** GIVEN INFORMATION follows **

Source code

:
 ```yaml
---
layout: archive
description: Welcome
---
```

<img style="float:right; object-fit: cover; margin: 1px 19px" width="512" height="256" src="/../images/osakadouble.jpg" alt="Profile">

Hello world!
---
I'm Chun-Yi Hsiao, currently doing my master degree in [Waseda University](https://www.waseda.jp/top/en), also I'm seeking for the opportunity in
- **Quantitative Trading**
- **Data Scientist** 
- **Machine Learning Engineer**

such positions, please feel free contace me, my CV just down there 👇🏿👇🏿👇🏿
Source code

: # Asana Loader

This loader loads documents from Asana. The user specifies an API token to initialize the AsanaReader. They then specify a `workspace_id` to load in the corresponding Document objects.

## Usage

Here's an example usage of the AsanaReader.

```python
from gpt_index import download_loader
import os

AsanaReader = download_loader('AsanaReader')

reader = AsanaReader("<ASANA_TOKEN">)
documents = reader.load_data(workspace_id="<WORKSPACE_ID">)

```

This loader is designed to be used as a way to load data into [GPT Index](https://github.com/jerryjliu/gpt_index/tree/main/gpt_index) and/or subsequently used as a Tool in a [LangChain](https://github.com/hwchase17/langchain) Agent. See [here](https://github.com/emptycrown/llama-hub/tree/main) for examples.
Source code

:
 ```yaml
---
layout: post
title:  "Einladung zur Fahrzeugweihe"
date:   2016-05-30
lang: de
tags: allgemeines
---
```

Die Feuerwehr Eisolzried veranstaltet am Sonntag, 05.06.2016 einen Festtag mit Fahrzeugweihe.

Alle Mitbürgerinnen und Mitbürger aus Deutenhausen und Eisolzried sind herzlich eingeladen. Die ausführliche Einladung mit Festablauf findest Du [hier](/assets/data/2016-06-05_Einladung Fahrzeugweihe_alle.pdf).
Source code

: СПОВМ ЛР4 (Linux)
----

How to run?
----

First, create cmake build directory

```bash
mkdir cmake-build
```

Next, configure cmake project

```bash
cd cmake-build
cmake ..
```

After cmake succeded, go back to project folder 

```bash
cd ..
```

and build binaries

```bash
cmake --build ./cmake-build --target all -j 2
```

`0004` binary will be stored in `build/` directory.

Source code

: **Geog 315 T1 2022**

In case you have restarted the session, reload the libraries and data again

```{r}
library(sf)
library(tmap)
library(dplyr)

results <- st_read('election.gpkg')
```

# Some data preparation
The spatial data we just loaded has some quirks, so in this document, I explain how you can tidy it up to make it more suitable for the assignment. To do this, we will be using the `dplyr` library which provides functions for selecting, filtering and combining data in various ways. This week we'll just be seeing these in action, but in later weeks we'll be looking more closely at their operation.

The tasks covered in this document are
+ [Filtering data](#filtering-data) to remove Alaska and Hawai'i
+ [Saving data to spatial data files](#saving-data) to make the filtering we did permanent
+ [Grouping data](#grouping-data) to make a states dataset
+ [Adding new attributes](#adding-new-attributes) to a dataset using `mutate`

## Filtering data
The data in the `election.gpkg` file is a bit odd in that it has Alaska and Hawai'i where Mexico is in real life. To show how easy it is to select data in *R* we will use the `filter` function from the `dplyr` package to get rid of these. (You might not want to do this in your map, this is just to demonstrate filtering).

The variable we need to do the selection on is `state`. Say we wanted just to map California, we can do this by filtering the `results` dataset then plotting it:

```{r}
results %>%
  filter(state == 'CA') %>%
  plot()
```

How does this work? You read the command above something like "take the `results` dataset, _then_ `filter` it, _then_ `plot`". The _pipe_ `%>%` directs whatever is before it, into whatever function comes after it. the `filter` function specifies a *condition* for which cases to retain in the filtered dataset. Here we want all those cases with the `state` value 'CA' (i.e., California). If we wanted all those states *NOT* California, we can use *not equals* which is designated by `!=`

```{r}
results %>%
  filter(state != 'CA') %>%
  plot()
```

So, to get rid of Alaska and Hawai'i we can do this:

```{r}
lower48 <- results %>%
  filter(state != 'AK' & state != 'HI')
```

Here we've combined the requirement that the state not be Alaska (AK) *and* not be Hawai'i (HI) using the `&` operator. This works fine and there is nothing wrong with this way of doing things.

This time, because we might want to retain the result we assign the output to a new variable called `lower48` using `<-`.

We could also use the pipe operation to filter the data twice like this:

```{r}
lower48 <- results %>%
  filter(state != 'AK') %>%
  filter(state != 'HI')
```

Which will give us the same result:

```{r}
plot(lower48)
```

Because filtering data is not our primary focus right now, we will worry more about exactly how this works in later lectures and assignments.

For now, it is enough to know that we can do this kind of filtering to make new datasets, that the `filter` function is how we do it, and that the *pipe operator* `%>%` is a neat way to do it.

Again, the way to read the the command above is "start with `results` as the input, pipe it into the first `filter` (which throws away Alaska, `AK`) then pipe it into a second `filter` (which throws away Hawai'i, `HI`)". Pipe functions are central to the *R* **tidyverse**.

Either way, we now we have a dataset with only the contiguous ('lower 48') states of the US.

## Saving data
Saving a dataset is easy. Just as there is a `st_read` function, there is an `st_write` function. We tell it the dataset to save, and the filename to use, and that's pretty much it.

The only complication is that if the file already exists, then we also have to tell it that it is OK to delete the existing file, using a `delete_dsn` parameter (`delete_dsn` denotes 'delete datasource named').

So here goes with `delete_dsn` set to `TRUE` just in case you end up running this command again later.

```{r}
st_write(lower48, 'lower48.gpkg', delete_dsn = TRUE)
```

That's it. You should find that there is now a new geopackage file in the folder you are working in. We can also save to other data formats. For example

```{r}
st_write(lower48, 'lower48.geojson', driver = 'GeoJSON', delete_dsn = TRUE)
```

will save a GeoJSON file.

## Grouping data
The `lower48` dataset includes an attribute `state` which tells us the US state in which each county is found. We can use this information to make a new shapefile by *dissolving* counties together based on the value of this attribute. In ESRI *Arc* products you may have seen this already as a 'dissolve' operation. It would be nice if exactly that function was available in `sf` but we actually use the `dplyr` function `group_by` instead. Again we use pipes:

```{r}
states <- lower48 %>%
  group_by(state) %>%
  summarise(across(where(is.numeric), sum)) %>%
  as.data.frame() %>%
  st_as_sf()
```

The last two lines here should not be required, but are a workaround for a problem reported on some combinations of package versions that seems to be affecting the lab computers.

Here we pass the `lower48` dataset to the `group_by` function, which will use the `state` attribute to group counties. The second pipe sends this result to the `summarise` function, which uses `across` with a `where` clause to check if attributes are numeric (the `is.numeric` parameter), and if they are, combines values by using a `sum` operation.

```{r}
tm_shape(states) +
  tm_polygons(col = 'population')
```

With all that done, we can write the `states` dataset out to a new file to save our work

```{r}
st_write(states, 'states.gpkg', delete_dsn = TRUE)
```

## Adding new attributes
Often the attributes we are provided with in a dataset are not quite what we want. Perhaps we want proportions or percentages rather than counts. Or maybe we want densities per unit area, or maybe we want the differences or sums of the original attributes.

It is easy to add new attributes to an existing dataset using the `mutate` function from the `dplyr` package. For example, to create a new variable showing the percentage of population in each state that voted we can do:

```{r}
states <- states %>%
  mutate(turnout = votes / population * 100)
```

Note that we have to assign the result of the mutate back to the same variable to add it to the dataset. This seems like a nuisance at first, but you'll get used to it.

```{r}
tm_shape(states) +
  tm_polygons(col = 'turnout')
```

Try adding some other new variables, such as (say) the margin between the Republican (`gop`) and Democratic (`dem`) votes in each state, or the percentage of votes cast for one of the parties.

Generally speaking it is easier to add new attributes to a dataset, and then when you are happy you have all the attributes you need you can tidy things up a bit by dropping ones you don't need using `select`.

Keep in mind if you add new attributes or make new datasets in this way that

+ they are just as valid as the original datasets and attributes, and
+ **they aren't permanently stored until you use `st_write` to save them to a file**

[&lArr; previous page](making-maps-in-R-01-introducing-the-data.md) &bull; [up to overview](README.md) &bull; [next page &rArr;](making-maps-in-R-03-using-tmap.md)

** End of GIVEN INFORMATION **

• GOAL OF THE EXERCISE: Everything from the line containing "315 T1 2022**" through the line containing "# Some data preparation" in the material above should be retyped exactly, both ends included, and nothing more.

• THE ANSWER:
: **Geog 315 T1 2022**

In case you have restarted the session, reload the libraries and data again

```{r}
library(sf)
library(tmap)
library(dplyr)

results <- st_read('election.gpkg')
```

# Some data preparation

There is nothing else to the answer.